Maria das Dores – por Rosana Serena

Entre enjôos e mal-estares, ela sempre tinha uma outra coisa. Seu pai sem saber de teoria alguma a chamava legitimamente de Maria das Dores e tão pequena ela ainda era.

Animada sempre era, mas entre vertigens e suas náuseas se lhe passou a adolescência, e seu pai ainda assim a lhe apelidar.

Já mais moça muitas vezes não podia trabalhar, pois em crises de vertigens precisava se acamar, e seu pai sempre com seu apelido a lhe chamar.

Mais velha, um tanto mais, começou a se assustar, pois se pôs a pensar que uma séria doença estava a lhe acompanhar.

E até mesmo aos desconhecidos de suas dores estava sempre a reclamar.
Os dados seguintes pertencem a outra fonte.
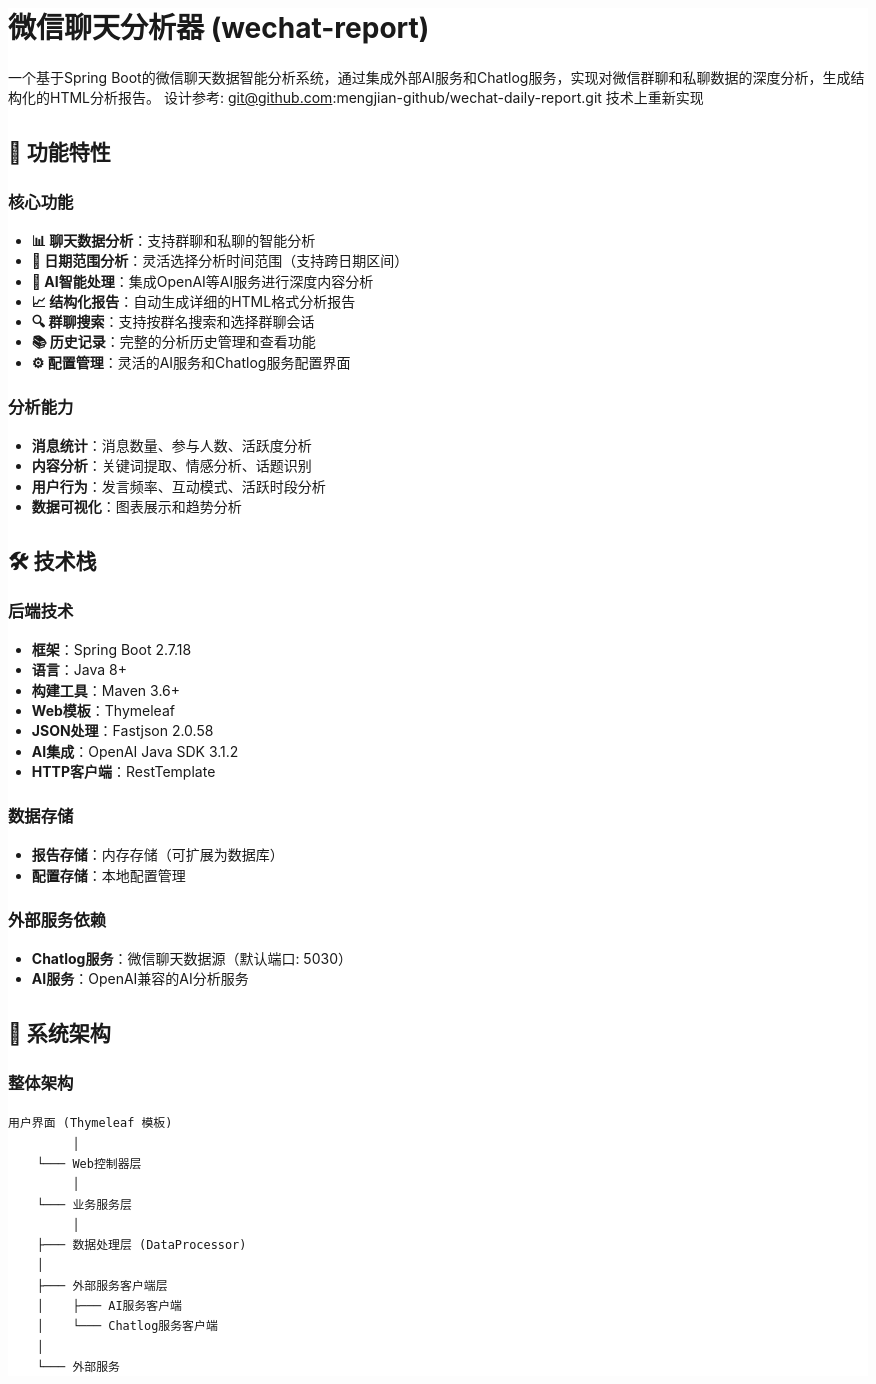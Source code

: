 # 微信聊天分析器 (wechat-report)

一个基于Spring Boot的微信聊天数据智能分析系统，通过集成外部AI服务和Chatlog服务，实现对微信群聊和私聊数据的深度分析，生成结构化的HTML分析报告。
设计参考: git@github.com:mengjian-github/wechat-daily-report.git
技术上重新实现

## 🚀 功能特性

### 核心功能
- **📊 聊天数据分析**：支持群聊和私聊的智能分析
- **📅 日期范围分析**：灵活选择分析时间范围（支持跨日期区间）
- **🤖 AI智能处理**：集成OpenAI等AI服务进行深度内容分析
- **📈 结构化报告**：自动生成详细的HTML格式分析报告
- **🔍 群聊搜索**：支持按群名搜索和选择群聊会话
- **📚 历史记录**：完整的分析历史管理和查看功能
- **⚙️ 配置管理**：灵活的AI服务和Chatlog服务配置界面

### 分析能力
- **消息统计**：消息数量、参与人数、活跃度分析
- **内容分析**：关键词提取、情感分析、话题识别
- **用户行为**：发言频率、互动模式、活跃时段分析
- **数据可视化**：图表展示和趋势分析

## 🛠 技术栈

### 后端技术
- **框架**：Spring Boot 2.7.18
- **语言**：Java 8+
- **构建工具**：Maven 3.6+
- **Web模板**：Thymeleaf
- **JSON处理**：Fastjson 2.0.58
- **AI集成**：OpenAI Java SDK 3.1.2
- **HTTP客户端**：RestTemplate

### 数据存储
- **报告存储**：内存存储（可扩展为数据库）
- **配置存储**：本地配置管理

### 外部服务依赖
- **Chatlog服务**：微信聊天数据源（默认端口: 5030）
- **AI服务**：OpenAI兼容的AI分析服务

## 🏢 系统架构

### 整体架构
```
用户界面 (Thymeleaf 模板)
         │
    └─── Web控制器层
         │
    └─── 业务服务层
         │
    ├─── 数据处理层 (DataProcessor)
    │
    ├─── 外部服务客户端层
    │    ├─── AI服务客户端
    │    └─── Chatlog服务客户端
    │
    └─── 外部服务
```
Já madura muito mais, foi aos médicos se consultar, mas nenhum deles lhe pode ajudar.

Dentre os médicos consultados alguma coisa  sempre supunham, mas aqueles sintomas estranhos não podiam diagnosticar, pois que nenhum exame tais suposições pudessem confirmar, e nauseada até hoje ela está sempre a enjoar.

Estranhos sintomas que fazem dela um caso enigmático para a medicina que nenhuma doença física pode precisar, embora desses males ela padeça e cuja as dores estão no corpo seriamente a lhe molestar, pois então ouçamos alguém que nos pode elucidar:

“Há a ocorrência de incompatibilidade na vida ideativa, isto é o ego (eu) foi confrontado com uma experiência, uma idéia ou um sentimento que suscitavam um afeto tão aflitivo que o sujeito decidia esquecê-lo” [1].
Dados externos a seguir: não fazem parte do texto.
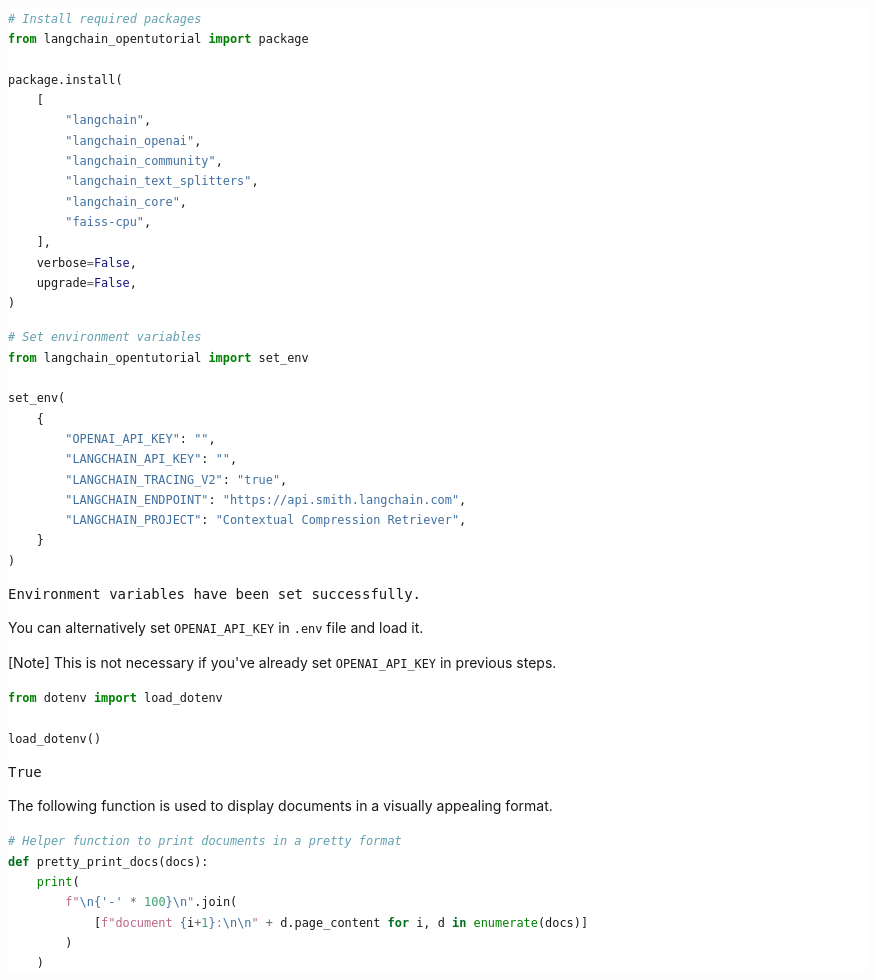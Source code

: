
 ```python
# Install required packages
from langchain_opentutorial import package

package.install(
    [
        "langchain",
        "langchain_openai",
        "langchain_community",
        "langchain_text_splitters",
        "langchain_core",
        "faiss-cpu",
    ],
    verbose=False,
    upgrade=False,
)
```

```python
# Set environment variables
from langchain_opentutorial import set_env

set_env(
    {
        "OPENAI_API_KEY": "",
        "LANGCHAIN_API_KEY": "",
        "LANGCHAIN_TRACING_V2": "true",
        "LANGCHAIN_ENDPOINT": "https://api.smith.langchain.com",
        "LANGCHAIN_PROJECT": "Contextual Compression Retriever",
    }
)
```

<pre class="custom">Environment variables have been set successfully.
</pre>

You can alternatively set `OPENAI_API_KEY` in `.env` file and load it. 

[Note] This is not necessary if you've already set `OPENAI_API_KEY` in previous steps.

```python
from dotenv import load_dotenv

load_dotenv()
```




<pre class="custom">True</pre>



The following function is used to display documents in a visually appealing format.


```python
# Helper function to print documents in a pretty format
def pretty_print_docs(docs):
    print(
        f"\n{'-' * 100}\n".join(
            [f"document {i+1}:\n\n" + d.page_content for i, d in enumerate(docs)]
        )
    )
```
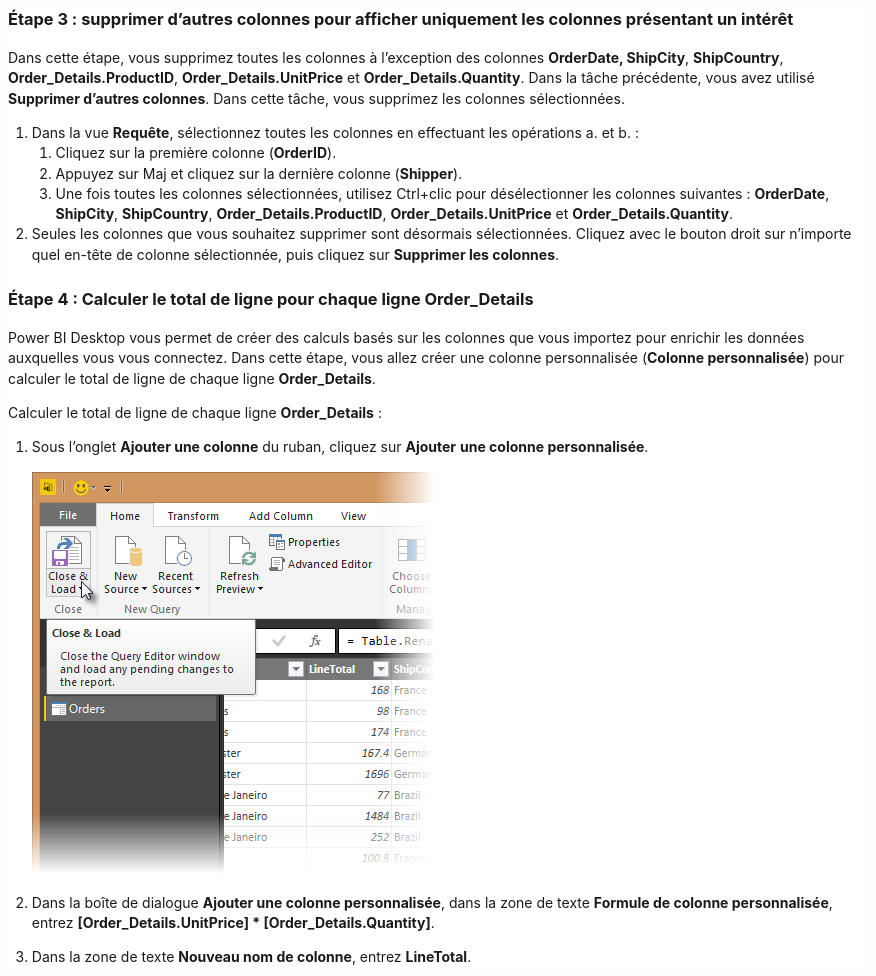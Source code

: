 
### <a name="step-3-remove-other-columns-to-only-display-columns-of-interest"></a>Étape 3 : supprimer d’autres colonnes pour afficher uniquement les colonnes présentant un intérêt
Dans cette étape, vous supprimez toutes les colonnes à l’exception des colonnes **OrderDate, ShipCity**, **ShipCountry**, **Order\_Details.ProductID**, **Order\_Details.UnitPrice** et **Order\_Details.Quantity**. Dans la tâche précédente, vous avez utilisé **Supprimer d’autres colonnes**. Dans cette tâche, vous supprimez les colonnes sélectionnées.

1. Dans la vue **Requête**, sélectionnez toutes les colonnes en effectuant les opérations a. et b. :
   1. Cliquez sur la première colonne (**OrderID**).
   2. Appuyez sur Maj et cliquez sur la dernière colonne (**Shipper**).
   3. Une fois toutes les colonnes sélectionnées, utilisez Ctrl+clic pour désélectionner les colonnes suivantes : **OrderDate**, **ShipCity**, **ShipCountry**, **Order\_Details.ProductID**, **Order\_Details.UnitPrice** et **Order\_Details.Quantity**.
2. Seules les colonnes que vous souhaitez supprimer sont désormais sélectionnées. Cliquez avec le bouton droit sur n’importe quel en-tête de colonne sélectionnée, puis cliquez sur **Supprimer les colonnes**.

### <a name="step-4-calculate-the-line-total-for-each-orderdetails-row"></a>Étape 4 : Calculer le total de ligne pour chaque ligne Order\_Details
Power BI Desktop vous permet de créer des calculs basés sur les colonnes que vous importez pour enrichir les données auxquelles vous vous connectez. Dans cette étape, vous allez créer une colonne personnalisée (**Colonne personnalisée**) pour calculer le total de ligne de chaque ligne **Order\_Details**.

Calculer le total de ligne de chaque ligne **Order\_Details** :

1. Sous l’onglet **Ajouter une colonne** du ruban, cliquez sur **Ajouter** **une colonne personnalisée**.
   
   ![](media/desktop-tutorial-analyzing-sales-data-from-excel-and-an-odata-feed/t_excelodata_4.png)
2. Dans la boîte de dialogue **Ajouter une colonne personnalisée**, dans la zone de texte **Formule de colonne personnalisée**, entrez **[Order\_Details.UnitPrice] \* [Order\_Details.Quantity]**.
3. Dans la zone de texte **Nouveau nom de colonne**, entrez **LineTotal**.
“A tarefa que o ego se coloca em sua atitude defensiva, de tratar a representação incompatível como non-arrivé, não pode ser cumprida. Tanto os traços de memória como afeto referente à idéia lá estão uma vez por todas e não podem ser erradicados. Mas é possível chegar a um cumprimento aproximado da tarefa, se o ego logra tornar fraca essa poderosa idéia, privando-a de afeto-a-soma de excitação do qual ela está carregada – a idéia fraca não terá então virtualmente nenhuma exigência a fazer quanto ao trabalho de associação. Mas a soma de excitação que tenha sido retirada dela tem que ser utilizada de outra forma.”[2]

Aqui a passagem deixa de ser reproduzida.